Segment Start: Supplied data

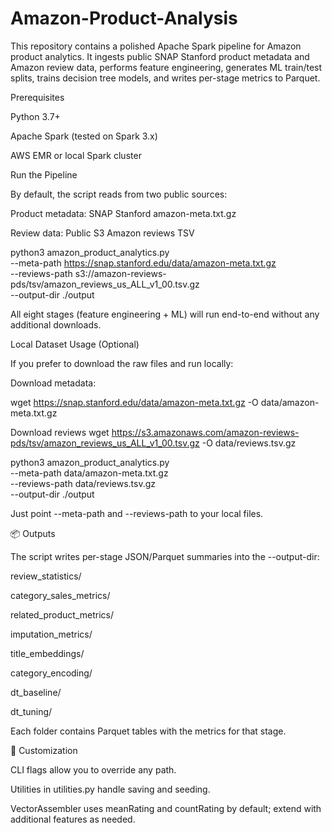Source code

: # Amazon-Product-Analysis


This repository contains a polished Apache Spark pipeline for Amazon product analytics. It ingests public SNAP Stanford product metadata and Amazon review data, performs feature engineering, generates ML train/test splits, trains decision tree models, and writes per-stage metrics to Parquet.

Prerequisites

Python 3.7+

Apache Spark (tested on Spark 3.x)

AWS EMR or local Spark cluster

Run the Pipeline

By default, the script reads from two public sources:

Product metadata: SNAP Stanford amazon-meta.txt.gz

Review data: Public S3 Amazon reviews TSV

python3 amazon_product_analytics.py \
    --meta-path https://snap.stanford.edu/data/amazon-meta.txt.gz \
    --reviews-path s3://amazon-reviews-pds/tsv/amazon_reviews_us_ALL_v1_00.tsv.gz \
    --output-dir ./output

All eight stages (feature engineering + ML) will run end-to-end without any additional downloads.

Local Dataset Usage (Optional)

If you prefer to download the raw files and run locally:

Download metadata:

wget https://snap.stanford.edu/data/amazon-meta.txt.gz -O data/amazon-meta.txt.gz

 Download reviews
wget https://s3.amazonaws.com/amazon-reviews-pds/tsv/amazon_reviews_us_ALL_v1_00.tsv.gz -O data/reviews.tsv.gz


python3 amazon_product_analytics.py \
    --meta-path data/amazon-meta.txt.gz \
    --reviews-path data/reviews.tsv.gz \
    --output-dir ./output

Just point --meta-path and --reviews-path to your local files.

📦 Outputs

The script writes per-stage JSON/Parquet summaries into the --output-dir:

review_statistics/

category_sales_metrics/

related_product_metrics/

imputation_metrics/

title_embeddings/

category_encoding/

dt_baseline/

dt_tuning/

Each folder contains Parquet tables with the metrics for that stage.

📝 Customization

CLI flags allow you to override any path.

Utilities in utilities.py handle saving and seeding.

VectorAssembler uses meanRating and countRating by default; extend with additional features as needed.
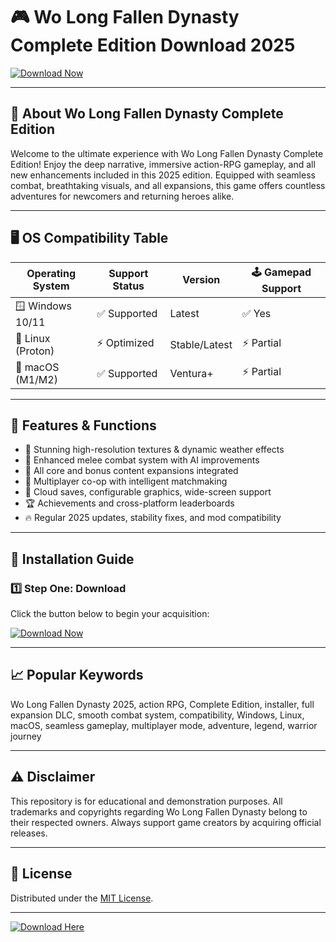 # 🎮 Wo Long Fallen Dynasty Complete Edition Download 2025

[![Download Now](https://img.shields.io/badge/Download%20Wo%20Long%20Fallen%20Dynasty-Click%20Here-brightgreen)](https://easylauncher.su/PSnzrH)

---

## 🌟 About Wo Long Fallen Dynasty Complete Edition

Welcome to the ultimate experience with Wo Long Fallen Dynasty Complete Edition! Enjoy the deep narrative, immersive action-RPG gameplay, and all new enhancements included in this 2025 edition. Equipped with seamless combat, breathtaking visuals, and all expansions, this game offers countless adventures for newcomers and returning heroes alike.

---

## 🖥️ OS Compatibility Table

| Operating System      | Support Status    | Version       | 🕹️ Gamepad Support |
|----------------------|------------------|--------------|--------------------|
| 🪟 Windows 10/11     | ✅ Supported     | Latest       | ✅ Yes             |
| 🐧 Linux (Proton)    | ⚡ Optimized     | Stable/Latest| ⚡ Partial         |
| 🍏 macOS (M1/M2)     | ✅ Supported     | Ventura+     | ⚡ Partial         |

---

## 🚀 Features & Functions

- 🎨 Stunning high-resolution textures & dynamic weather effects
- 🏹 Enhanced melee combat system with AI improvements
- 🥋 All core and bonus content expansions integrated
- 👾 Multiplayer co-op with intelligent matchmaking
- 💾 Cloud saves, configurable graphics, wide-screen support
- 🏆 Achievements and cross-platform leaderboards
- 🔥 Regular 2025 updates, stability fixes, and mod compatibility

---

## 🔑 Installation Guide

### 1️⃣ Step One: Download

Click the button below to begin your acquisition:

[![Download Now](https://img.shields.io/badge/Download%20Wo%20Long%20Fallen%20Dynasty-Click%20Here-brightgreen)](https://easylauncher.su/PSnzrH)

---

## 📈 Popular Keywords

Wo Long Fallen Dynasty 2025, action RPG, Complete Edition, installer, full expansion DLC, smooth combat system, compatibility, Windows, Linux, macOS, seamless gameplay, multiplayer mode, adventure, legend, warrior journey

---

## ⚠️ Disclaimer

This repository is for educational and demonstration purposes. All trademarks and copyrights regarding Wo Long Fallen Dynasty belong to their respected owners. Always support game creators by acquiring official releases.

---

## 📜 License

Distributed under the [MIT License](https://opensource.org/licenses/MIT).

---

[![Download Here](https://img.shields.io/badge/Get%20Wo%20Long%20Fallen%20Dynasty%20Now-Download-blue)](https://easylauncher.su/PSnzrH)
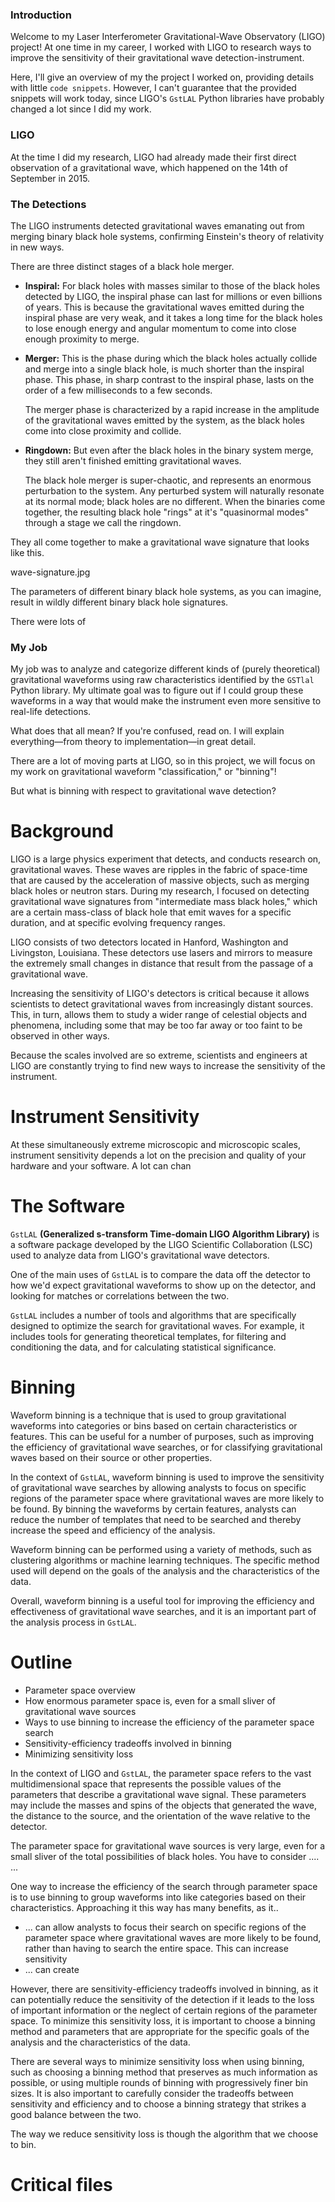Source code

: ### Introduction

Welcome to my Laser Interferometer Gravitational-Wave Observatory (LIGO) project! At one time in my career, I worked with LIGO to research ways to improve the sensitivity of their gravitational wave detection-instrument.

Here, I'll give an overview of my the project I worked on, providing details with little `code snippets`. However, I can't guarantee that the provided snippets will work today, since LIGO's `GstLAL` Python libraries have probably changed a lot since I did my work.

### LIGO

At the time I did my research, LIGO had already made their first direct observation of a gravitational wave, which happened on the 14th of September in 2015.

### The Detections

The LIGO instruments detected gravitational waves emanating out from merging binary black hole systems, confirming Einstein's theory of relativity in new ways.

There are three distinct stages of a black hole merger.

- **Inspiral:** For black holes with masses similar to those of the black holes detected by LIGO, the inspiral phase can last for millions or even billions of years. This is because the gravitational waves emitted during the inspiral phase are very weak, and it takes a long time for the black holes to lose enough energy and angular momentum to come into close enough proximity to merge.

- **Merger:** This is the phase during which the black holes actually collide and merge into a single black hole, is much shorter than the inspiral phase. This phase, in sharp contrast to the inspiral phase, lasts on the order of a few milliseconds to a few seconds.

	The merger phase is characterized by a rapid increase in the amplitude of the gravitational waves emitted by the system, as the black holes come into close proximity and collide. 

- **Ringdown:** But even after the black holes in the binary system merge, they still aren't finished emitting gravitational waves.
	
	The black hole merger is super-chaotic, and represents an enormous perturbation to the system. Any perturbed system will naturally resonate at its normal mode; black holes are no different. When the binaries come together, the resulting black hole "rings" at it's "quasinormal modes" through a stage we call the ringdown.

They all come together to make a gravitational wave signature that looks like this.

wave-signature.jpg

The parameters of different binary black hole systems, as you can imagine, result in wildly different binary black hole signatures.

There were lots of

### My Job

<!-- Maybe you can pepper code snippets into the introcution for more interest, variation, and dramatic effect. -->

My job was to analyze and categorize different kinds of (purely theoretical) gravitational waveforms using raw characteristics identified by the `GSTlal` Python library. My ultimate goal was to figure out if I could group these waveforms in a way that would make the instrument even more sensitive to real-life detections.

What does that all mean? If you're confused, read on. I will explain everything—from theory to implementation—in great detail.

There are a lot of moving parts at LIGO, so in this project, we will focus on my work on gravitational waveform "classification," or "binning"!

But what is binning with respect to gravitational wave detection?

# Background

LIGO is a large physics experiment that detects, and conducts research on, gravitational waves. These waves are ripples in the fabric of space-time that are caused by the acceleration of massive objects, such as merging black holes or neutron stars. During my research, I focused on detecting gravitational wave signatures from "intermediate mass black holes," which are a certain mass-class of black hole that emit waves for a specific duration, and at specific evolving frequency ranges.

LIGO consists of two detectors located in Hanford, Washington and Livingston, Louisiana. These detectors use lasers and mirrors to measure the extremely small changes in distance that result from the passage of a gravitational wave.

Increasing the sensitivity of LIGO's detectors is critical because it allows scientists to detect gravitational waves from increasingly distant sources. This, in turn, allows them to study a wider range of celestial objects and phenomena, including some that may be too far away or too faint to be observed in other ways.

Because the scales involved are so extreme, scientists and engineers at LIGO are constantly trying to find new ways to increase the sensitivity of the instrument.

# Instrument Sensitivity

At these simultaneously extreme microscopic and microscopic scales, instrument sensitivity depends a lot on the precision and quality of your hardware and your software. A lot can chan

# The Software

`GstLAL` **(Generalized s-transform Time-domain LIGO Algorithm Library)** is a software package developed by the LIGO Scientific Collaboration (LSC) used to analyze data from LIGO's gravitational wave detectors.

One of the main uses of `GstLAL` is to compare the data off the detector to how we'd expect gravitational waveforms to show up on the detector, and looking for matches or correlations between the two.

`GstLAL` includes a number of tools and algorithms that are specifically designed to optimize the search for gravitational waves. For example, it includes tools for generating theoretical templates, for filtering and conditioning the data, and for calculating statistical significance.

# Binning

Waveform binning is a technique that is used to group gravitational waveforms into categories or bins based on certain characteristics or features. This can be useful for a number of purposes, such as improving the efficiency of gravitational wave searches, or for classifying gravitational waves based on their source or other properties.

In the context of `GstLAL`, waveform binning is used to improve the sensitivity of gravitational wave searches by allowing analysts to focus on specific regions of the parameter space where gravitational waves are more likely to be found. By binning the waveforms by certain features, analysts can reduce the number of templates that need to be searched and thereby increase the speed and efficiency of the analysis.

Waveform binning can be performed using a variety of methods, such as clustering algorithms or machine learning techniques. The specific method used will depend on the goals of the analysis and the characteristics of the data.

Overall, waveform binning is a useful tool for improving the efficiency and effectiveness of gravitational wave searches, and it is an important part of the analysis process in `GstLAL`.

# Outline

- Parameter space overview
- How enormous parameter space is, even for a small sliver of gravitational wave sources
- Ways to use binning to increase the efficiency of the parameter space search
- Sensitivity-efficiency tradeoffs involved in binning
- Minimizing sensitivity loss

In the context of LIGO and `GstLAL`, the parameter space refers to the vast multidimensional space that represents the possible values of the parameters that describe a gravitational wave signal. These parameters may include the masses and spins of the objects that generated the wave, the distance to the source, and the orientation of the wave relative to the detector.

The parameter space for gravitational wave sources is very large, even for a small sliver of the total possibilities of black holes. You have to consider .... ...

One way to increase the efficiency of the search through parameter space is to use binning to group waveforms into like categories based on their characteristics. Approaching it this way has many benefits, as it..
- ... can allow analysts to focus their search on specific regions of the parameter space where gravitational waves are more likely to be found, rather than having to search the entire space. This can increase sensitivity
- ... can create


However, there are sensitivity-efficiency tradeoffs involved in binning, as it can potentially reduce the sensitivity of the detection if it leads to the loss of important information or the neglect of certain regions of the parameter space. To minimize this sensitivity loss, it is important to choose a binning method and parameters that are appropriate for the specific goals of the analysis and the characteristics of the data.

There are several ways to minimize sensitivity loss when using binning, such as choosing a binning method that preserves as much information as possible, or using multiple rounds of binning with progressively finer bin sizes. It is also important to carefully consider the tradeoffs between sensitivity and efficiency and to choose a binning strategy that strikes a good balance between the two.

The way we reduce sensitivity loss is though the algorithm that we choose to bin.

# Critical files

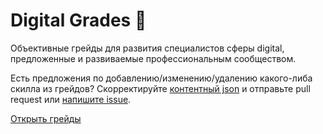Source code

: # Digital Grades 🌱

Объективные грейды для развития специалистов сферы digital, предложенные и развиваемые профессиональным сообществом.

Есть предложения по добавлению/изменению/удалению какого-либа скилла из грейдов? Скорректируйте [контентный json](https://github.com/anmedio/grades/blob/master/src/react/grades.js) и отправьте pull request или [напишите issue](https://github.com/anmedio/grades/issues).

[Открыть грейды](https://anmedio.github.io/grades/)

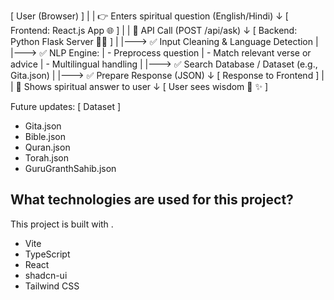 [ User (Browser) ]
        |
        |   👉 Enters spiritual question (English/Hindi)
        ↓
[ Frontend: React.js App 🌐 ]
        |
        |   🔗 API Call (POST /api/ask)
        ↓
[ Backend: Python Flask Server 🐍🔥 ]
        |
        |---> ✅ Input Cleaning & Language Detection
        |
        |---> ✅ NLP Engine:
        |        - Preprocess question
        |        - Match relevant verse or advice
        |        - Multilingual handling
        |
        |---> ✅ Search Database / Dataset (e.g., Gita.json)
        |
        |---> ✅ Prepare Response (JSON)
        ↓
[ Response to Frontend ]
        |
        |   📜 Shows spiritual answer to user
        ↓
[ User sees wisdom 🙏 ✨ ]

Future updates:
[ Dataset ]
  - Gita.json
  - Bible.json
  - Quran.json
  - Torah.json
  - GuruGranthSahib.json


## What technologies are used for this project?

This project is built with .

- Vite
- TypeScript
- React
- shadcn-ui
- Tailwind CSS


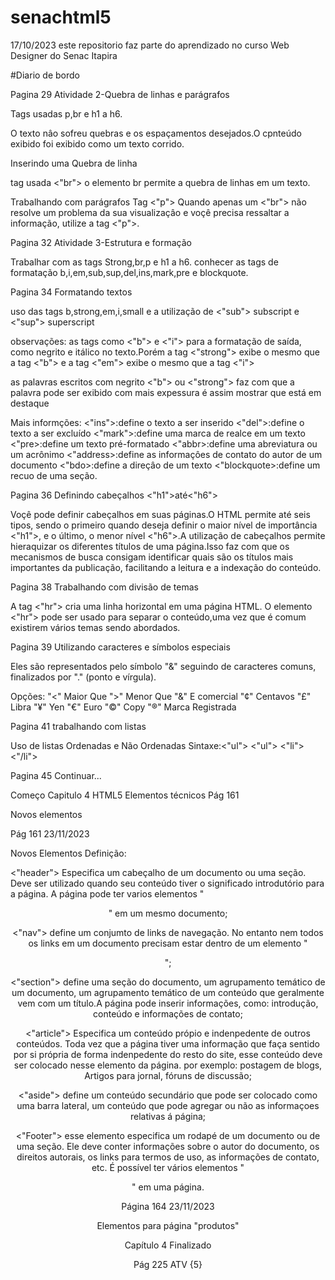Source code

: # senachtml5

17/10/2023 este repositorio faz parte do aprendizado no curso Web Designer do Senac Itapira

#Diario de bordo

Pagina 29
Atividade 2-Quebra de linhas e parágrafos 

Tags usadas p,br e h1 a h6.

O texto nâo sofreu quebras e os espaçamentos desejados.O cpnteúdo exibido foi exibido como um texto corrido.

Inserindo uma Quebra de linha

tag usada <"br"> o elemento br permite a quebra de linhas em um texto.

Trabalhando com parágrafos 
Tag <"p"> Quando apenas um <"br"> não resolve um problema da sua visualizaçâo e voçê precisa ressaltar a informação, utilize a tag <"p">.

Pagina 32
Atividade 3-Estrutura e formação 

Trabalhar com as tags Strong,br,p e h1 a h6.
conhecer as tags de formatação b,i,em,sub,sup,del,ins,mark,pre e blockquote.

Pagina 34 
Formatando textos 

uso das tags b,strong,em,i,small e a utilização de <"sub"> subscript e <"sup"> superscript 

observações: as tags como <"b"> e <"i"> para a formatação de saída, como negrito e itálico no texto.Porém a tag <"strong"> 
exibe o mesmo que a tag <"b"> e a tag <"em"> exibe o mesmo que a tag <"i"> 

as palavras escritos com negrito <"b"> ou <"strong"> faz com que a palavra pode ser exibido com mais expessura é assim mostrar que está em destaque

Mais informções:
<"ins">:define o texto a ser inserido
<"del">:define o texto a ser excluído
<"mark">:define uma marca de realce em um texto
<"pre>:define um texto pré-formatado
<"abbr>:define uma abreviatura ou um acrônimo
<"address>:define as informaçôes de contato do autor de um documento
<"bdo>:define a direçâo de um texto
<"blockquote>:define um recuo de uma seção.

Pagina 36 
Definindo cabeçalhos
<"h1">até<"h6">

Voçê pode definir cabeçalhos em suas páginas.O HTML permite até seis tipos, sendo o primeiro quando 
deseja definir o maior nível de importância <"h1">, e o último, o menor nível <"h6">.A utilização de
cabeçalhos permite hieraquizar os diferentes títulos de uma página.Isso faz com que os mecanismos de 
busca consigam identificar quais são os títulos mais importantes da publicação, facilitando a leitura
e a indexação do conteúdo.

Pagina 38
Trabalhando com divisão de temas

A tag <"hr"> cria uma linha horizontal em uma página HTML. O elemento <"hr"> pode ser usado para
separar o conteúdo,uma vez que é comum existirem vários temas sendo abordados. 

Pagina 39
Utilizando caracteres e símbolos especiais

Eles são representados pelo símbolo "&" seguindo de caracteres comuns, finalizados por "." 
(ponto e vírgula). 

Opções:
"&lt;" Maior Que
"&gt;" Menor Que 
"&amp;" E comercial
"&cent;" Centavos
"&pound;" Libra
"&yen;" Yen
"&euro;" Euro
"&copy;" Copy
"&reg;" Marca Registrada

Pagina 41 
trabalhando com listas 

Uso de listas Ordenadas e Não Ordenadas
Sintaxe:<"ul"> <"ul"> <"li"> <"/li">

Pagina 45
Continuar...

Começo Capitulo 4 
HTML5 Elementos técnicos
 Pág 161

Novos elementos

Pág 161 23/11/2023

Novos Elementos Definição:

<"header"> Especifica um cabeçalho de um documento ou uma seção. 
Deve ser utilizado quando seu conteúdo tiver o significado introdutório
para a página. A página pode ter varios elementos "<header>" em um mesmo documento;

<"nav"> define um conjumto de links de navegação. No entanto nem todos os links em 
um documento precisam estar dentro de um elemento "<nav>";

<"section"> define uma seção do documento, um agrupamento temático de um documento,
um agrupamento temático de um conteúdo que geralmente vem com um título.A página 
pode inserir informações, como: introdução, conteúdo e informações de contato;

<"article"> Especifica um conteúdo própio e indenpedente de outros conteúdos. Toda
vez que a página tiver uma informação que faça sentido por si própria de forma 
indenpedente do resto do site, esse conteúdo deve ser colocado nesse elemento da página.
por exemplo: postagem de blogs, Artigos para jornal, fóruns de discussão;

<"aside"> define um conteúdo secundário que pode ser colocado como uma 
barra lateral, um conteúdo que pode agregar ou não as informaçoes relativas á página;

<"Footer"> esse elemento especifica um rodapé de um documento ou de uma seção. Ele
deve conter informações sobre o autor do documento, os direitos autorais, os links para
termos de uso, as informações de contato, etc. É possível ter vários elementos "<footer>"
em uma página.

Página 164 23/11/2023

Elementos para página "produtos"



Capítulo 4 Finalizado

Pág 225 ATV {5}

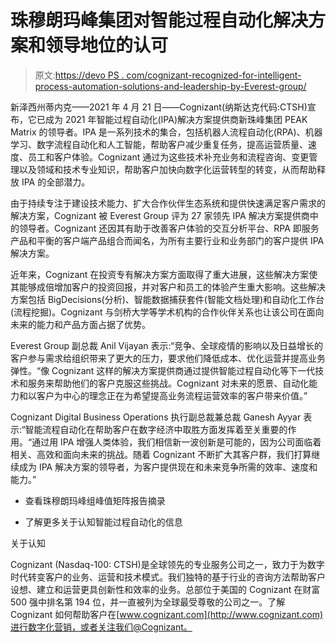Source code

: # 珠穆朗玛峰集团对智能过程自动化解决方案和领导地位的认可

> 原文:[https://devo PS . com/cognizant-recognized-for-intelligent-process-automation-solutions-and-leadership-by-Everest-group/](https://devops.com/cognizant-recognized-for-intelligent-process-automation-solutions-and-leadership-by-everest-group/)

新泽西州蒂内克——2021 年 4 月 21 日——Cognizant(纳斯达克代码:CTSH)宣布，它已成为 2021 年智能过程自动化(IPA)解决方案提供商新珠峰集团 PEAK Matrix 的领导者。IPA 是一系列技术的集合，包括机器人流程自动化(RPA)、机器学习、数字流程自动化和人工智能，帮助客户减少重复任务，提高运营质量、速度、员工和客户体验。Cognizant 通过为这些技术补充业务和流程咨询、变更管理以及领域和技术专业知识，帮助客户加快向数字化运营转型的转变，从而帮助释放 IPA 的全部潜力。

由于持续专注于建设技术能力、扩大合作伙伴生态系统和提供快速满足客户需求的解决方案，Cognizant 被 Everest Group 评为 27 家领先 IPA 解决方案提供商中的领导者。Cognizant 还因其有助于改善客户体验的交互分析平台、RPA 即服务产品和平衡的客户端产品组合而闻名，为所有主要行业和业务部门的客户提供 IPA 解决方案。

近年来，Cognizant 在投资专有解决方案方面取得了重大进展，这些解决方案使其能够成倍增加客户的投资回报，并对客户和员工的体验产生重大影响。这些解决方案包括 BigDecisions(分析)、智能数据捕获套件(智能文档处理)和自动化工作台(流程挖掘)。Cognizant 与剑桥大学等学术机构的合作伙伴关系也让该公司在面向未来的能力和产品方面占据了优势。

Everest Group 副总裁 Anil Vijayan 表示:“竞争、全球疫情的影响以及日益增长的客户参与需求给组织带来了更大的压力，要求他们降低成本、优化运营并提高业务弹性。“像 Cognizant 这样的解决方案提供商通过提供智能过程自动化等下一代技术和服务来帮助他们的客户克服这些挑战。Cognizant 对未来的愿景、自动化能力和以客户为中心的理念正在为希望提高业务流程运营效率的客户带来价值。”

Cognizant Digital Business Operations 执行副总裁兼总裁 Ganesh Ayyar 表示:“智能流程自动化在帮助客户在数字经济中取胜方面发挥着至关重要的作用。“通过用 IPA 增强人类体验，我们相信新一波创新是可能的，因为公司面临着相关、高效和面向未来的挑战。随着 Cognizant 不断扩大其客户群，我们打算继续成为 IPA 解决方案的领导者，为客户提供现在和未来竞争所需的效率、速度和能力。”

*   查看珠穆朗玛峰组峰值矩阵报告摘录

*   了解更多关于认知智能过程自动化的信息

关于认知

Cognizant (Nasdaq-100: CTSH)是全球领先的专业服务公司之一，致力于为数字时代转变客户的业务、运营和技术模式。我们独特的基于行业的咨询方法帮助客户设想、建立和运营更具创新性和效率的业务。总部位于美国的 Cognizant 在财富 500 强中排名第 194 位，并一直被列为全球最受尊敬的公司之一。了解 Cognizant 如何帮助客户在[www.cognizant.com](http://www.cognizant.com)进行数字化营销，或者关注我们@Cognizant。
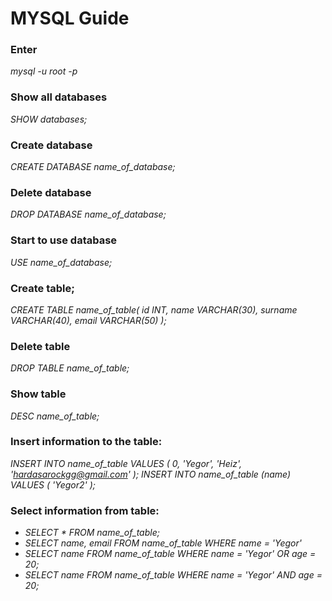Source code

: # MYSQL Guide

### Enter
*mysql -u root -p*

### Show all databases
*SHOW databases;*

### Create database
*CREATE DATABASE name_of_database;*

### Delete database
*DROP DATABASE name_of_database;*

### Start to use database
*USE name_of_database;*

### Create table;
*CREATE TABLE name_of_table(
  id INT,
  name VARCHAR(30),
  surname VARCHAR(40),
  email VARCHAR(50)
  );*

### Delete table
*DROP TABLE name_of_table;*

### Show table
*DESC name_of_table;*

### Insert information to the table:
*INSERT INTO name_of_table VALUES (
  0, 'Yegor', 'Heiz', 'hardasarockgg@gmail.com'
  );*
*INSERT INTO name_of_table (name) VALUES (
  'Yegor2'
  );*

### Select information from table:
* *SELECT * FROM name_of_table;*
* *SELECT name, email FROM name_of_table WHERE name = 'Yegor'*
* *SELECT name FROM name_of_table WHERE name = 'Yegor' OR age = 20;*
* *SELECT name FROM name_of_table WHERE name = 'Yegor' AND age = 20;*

Segment End: Supplied data

> [Assignment]
In the entries above, find the line containing "Prepare Response (JSON)" and the line containing "Formatando textos"; give again exactly those two lines and every line between them, minus the pictures.

> [Exercise response]
        |---> ✅ Prepare Response (JSON)
        ↓
[ Response to Frontend ]
        |
        |   📜 Shows spiritual answer to user
        ↓
[ User sees wisdom 🙏 ✨ ]

Future updates:
[ Dataset ]
  - Gita.json
  - Bible.json
  - Quran.json
  - Torah.json
  - GuruGranthSahib.json


## What technologies are used for this project?

This project is built with .

- Vite
- TypeScript
- React
- shadcn-ui
- Tailwind CSS


Source code

: # senachtml5

17/10/2023 este repositorio faz parte do aprendizado no curso Web Designer do Senac Itapira

#Diario de bordo

Pagina 29
Atividade 2-Quebra de linhas e parágrafos 

Tags usadas p,br e h1 a h6.

O texto nâo sofreu quebras e os espaçamentos desejados.O cpnteúdo exibido foi exibido como um texto corrido.

Inserindo uma Quebra de linha

tag usada <"br"> o elemento br permite a quebra de linhas em um texto.

Trabalhando com parágrafos 
Tag <"p"> Quando apenas um <"br"> não resolve um problema da sua visualizaçâo e voçê precisa ressaltar a informação, utilize a tag <"p">.

Pagina 32
Atividade 3-Estrutura e formação 

Trabalhar com as tags Strong,br,p e h1 a h6.
conhecer as tags de formatação b,i,em,sub,sup,del,ins,mark,pre e blockquote.

Pagina 34 
Formatando textos 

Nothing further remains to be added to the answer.